As pointed out by Prof Grant - with self defence you intend to kill (direct or eventualis)
lawfully
In particular we would have expected her to work through the test for self defence and make factual findings as to each element.
If you are also a lawyer then I am teaching you to suck eggs here, but the Appeal Court should not have to guess what findings the Court is making and what legal tests are being considered.
I don't think we can just assume she found self defence.
In particular the force was not reasonable in the circumstances and there was no imminent threat - therefore self defence could not apply.
Furthermore OP ruled out self defence in his own testimony.
So no - I don't think that explains it at all.
You can actually see in her judgement that she begins to consider self defence but then instead of working through the law of self defence, she proceeds to consider entirely different matters.

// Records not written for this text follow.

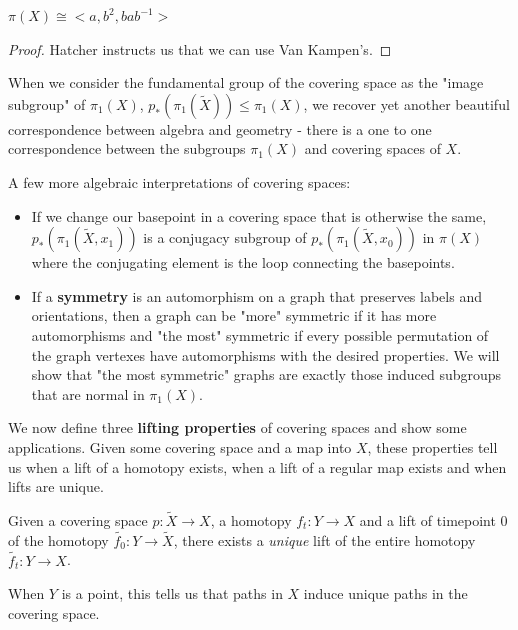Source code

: \documentclass[10pt]{article}
\begin{document}
\begin{theorem}
	$\pi(X) \cong < a, b^2, bab^{-1} >$
\end{theorem}

\begin{proof}
Hatcher instructs us that we can use Van Kampen's.

\end{proof}

When we consider the fundamental group of the covering space as the "image
subgroup" of $\pi_1(X)$, $p_*(\pi_1(\tilde{X})) \leq \pi_1(X)$, we recover yet
another beautiful correspondence between algebra and geometry - there is a 
one to one correspondence between the subgroups $\pi_1(X)$ and covering spaces of $X$. 

A few more algebraic interpretations of covering spaces:

\begin{itemize}
	\item{If we change our basepoint in a covering space that is otherwise the
		same, $p_*(\pi_1(\tilde{X}, x_1))$ is a conjugacy subgroup of
		$p_*(\pi_1(\tilde{X}, x_0))$ in $\pi(X)$ where the conjugating element is the
	loop connecting the basepoints.}
\item{If a \textbf{symmetry} is an automorphism on a graph that preserves
		labels and orientations, then a graph can be "more" symmetric if it has
		more automorphisms and "the most" symmetric if every possible permutation
		of the graph vertexes have automorphisms with the desired properties. We
		will show that "the most symmetric" graphs are exactly those induced subgroups that
	are normal in $\pi_1(X)$.}
\end{itemize}

We now define three \textbf{lifting properties} of covering spaces and show
some applications. Given some covering space and a map into $X$, these
properties tell us when a lift of a homotopy exists, when a lift of a regular
map exists and when lifts are unique.

\begin{proposition}
	Given a covering space $p: \tilde{X} \to X$, a homotopy $f_t: Y \to X$ and a
	lift of timepoint 0 of the homotopy $\tilde{f_0}: Y \to \tilde{X}$, there
	exists a \textit{unique} lift of the entire homotopy $\tilde{f_t}: Y \to X$.
\end{proposition}

When $Y$ is a point, this tells us that paths in $X$ induce unique paths in the
covering space.
\end{document}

The Court cannot simply assume self defence applied without considering the tests. And certainly if the judge has failed to work through the tests for self defence, the Appeal Court cannot assume that the Judge so held.
Indeed as you can see in the judgement - she only makes a specific finding on the "putative" mistake part - and not on the self defence part.
Indeed the findings she goes on to make about the options open to the accused demonstrate that the force deployed was not reasonable in the circumstances.
From Prof Grants blog:
To succeed with a claim of self or private defence, one must satisfy a number of specific requirements. These requirements can be divided into those which relate to the attack, and those that relate to the response. The requirements of the attack are as follows:
1) One must be under an unlawful attack;
2) Which has commenced or is imminent;
3) Against a legally protected interest – such as life, bodily integrity, or property (of significant value), or the life, bodily integrity, or property of another.
The requirements of the defence are as follows:
4) Force used in response must be directed at the attacker (and no-one else);
5) Force must be necessary;
6) The extent of force must be necessary and reasonable.
So the judge made finding against points 5 and 6, and furthermore, point 2 does not apply.
But you know - a Court has to run through this list and put the facts to it.
You can't just assume SD applied, and no Appeal Court would either.